Summer crappie fishing is for night owls. You can catch crappies during daylight hours this season, but your odds for success will improve if you fish between dusk and dawn. During hot weather, many crappies work the late shift, and crappie anglers should, too.
Night-Fishing Logistics
The extent to which you are familiar with a lake and its crappie habitat is important when night fishing. If you search for good fishing spots in the darkness on an unfamiliar body of water, you could get lost, wind up on top of a stump or sandbar, or something worse.
Fish waters you are already familiar with, or do some advance scouting during daylight hours. You’ll catch more crappies if you can travel safely and directly to prime fishing locales that you’ve previously identified and marked. Putting waypoints in your GPS is helpful, and before fishing, you also may want to flag your fishing areas with marker buoys.
The best places are near woody cover and provide crappies distinct travel routes from deep daytime haunts to shallower reaches used for night feeding.
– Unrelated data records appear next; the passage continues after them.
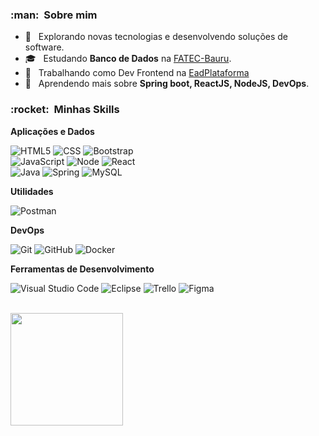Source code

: 

<h3> :man: &nbsp;Sobre mim </h3>

- 🤔 &nbsp; Explorando novas tecnologias e desenvolvendo soluções de software.
- 🎓 &nbsp; Estudando **Banco de Dados** na <a href="http://fatecbauru.edu.br/" target="_blank">FATEC-Bauru</a>.
- 💼 &nbsp; Trabalhando como Dev Frontend na <a href="https://eadplataforma.com/" target="_blank">EadPlataforma</a>
- 🌱 &nbsp; Aprendendo mais sobre **Spring boot, ReactJS, NodeJS, DevOps**.

<h3> :rocket: &nbsp;Minhas Skills </h3>

**Aplicações e Dados**

  
  ![HTML5](https://img.shields.io/badge/HTML5-E34F26?style=for-the-badge&logo=html5&logoColor=white) ![CSS](https://img.shields.io/badge/CSS3-1572B6?style=for-the-badge&logo=css3&logoColor=white) ![Bootstrap](https://img.shields.io/badge/Bootstrap-563D7C?style=for-the-badge&logo=bootstrap&logoColor=white)\
  ![JavaScript](https://img.shields.io/badge/JavaScript-F7DF1E?style=for-the-badge&logo=javascript&logoColor=black) ![Node](https://img.shields.io/badge/Node.js-43853D?style=for-the-badge&logo=node.js&logoColor=white`) ![React](https://img.shields.io/badge/React-20232A?style=for-the-badge&logo=react&logoColor=61DAFB)\
![Java](https://img.shields.io/badge/Java-ED8B00?style=for-the-badge&logo=java&logoColor=white) ![Spring](https://img.shields.io/badge/Spring-6DB33F?style=for-the-badge&logo=spring&logoColor=white) ![MySQL](https://img.shields.io/badge/MySQL-00000F?style=for-the-badge&logo=mysql&logoColor=white)

**Utilidades**

  ![Postman](https://img.shields.io/badge/-Postman-333333?style=flat&logo=postman)

**DevOps**

  ![Git](https://img.shields.io/badge/Git-E34F26?style=for-the-badge&logo=git&logoColor=white) ![GitHub](https://img.shields.io/badge/GitHub-100000?style=for-the-badge&logo=github&logoColor=white) ![Docker](https://img.shields.io/badge/Docker-2496ED?style=for-the-badge&logo=docker&logoColor=white)
  

**Ferramentas de Desenvolvimento**

  ![Visual Studio Code](https://img.shields.io/badge/-Visual%20Studio%20Code-333333?style=flat&logo=visual-studio-code&logoColor=007ACC) ![Eclipse](https://img.shields.io/badge/-Eclipse-333333?style=flat&logo=eclipse-ide&logoColor=2C2255) ![Trello](https://img.shields.io/badge/-Trello-333333?style=flat&logo=trello&logoColor=007ACC) ![Figma](https://img.shields.io/badge/-Figma-333333?style=flat&logo=figma&logoColor=007ACC)
  
<br/>

<a href="https://github.com/donathanqueiros">
  <img height="180em" src="https://github-readme-stats.vercel.app/api?username=donathanqueiros&theme=dracula&show_icons=true" />
</a>

<br/>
These include points, humps, creek channels, ledges and ridges. Lighted docks and marinas also are first-rate night-fishing spots. Overhead lights draw baitfish and then crappies, and many dock owners place crappie-attracting brushpiles nearby.
Ultralight spinning combos and graphite jigging poles with 4- to 6-pound line work great for night fishing. Jigs, live minnows and jig/minnow combos are the enticements preferred by most anglers, but small spoons and spinners also nab darkside slabs.
Get your fishing outfits rigged and ready to go before launching, and organize your tackle box so you’ll know where everything is. You’ll need anchors to hold your boat stationary and insect repellent to ward off mosquitoes.
Crappie Lights
Lights are an important part of nighttime crappie fishing. They work by attracting baitfish such as shad and minnows, which in turn attract predator fish such as crappie. Crappies gather near or in the circle of light to feed. All you have to do is drop in a bait and catch them.
Three primary types of lights are used:
1. Lanterns - propane, liquid-fueled or battery powered. These are hung near the water’s surface on boat-mounted brackets.
2. Floating crappie lights - Traditional models feature a Styrofoam flotation ring and have a white, headlight-type beam that points down in the water to draw baitfish and crappie. Newer lights feature LED or fluorescent illumination with green and/or white lights. Power is from alligator clips on a 12-volt battery, a cigarette-lighter plug or alkaline batteries.
3. Submersible crappie lights - These sink to light up the depths. Battery-powered, 12-volt, LED and fluorescent models are available, with white or green lights.
All three light types can be used alone or in combination, but combinations are more versatile, lighting multiple levels of the water column to attract crappies no matter where they are, while also providing above-the-water lighting for tying knots, hooking bait and unhooking fish.
Fishing
When you arrive at your fishing spot, anchor or otherwise secure your boat so you can fish over primary structure and cover. Then position your lights on one side of the boat and turn them on to illuminate your fishing area. You can start fishing immediately, but bear in mind that crappies probably won’t show up until baitfish appear. This may take anywhere from five minutes to an hour or more.
So relax, have a soda and chew the fat. If you’ve chosen a good fishing area, you’ll soon notice baitfish around the light. At first there may be only a few, but where shad and minnows are plentiful, a whirling mass of small fish soon will be swimming in the lighted water. If the water is clear enough, you may actually see crappies running through the schools of baitfish and picking them off.
These crappies may be caught in many ways. A weighted live minnow beneath a slip cork is a good enticement, and jigs the size of the predominant baitfish almost always proves productive.
Some anglers like casting and retrieving spinners through the circle of light; others prefer working jigging spoons directly beneath the boat. At times, the best fishing is within the circle of illumination created by your lights, but on some nights, you’ll catch more crappies by fishing dark water at the edges of light.
Determining the proper depth to fish is perhaps the biggest challenge. If the lake is clear, crappies may be at 15 to 30 feet, sometimes more; in stained water, 5 to 15 feet; and in muddy water, typically less than 5 feet. The key to success is presenting your bait at the level where fish are feeding, but not too far beneath or above the strike zone.
Targeting crappies after dark provides lots of time to sit and socialize with your fishing buddies. Anglers of all ages enjoy the thrills, the laughs, the delectable meals and, most of all, the companionship an after-hours crappie junket provides.
So give night-fishing a try this season. There’s no better way to catch crappies when the heat is on.
Safety First
When boating at night, always follow these safety precautions:
• Be sure your boat is outfitted with proper navigation lights, all of which are in working order.
• Carry a spotlight so you can watch for obstacles and signal your presence if another boat approaches.
• Operate your boat at a slower speed and watch for the lights of other vessels.
• Wear a lifejacket and kill-switch at all times.
• Let a friend or relative know where you plan to fish and when you plan to return.